TASK STATEMENT => Restate word for word the lines below that run from the one holding "In any case, Yolngu" through the one holding "timing for seasons", inclusive. Pictures don't belong in the copy.

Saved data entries
↓↓↓

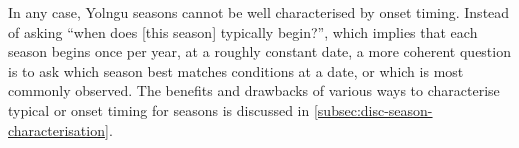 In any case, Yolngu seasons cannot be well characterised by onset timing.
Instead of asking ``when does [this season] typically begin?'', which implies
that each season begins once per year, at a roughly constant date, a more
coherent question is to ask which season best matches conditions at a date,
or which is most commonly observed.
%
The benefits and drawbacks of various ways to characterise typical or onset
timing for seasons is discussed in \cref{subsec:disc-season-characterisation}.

↑↑↑
↓↓↓

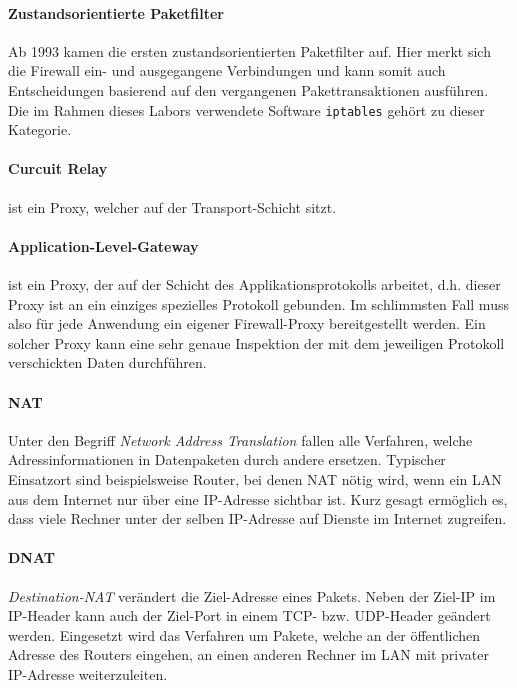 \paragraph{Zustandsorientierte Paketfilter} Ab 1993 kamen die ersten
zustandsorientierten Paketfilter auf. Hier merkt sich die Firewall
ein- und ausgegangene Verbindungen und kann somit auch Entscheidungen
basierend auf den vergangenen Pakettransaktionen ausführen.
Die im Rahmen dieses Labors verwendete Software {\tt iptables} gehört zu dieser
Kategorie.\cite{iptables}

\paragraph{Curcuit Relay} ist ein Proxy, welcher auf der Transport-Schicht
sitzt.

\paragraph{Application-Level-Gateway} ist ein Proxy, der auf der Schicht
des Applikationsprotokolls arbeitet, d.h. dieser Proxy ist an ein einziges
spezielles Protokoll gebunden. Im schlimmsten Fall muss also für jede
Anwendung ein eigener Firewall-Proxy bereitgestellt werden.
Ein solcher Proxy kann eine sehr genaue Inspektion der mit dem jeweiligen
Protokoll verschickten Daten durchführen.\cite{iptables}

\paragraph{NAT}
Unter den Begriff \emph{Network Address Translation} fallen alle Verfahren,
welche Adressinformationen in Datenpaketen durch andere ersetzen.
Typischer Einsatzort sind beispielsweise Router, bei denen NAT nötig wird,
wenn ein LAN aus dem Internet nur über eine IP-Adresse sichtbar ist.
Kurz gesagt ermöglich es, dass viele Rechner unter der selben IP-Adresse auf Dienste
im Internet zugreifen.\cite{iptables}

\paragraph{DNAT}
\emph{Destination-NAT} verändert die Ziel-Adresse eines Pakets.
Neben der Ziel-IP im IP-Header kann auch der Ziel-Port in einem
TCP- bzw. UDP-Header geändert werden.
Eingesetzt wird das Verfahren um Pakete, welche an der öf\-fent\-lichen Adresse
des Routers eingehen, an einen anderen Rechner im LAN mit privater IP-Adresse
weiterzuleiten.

↑↑↑

WRITTEN SOLUTION =>
 In any case, Yolngu seasons cannot be well characterised by onset timing.
Instead of asking ``when does [this season] typically begin?'', which implies
that each season begins once per year, at a roughly constant date, a more
coherent question is to ask which season best matches conditions at a date,
or which is most commonly observed.
%
The benefits and drawbacks of various ways to characterise typical or onset
timing for seasons is discussed in \cref{subsec:disc-season-characterisation}.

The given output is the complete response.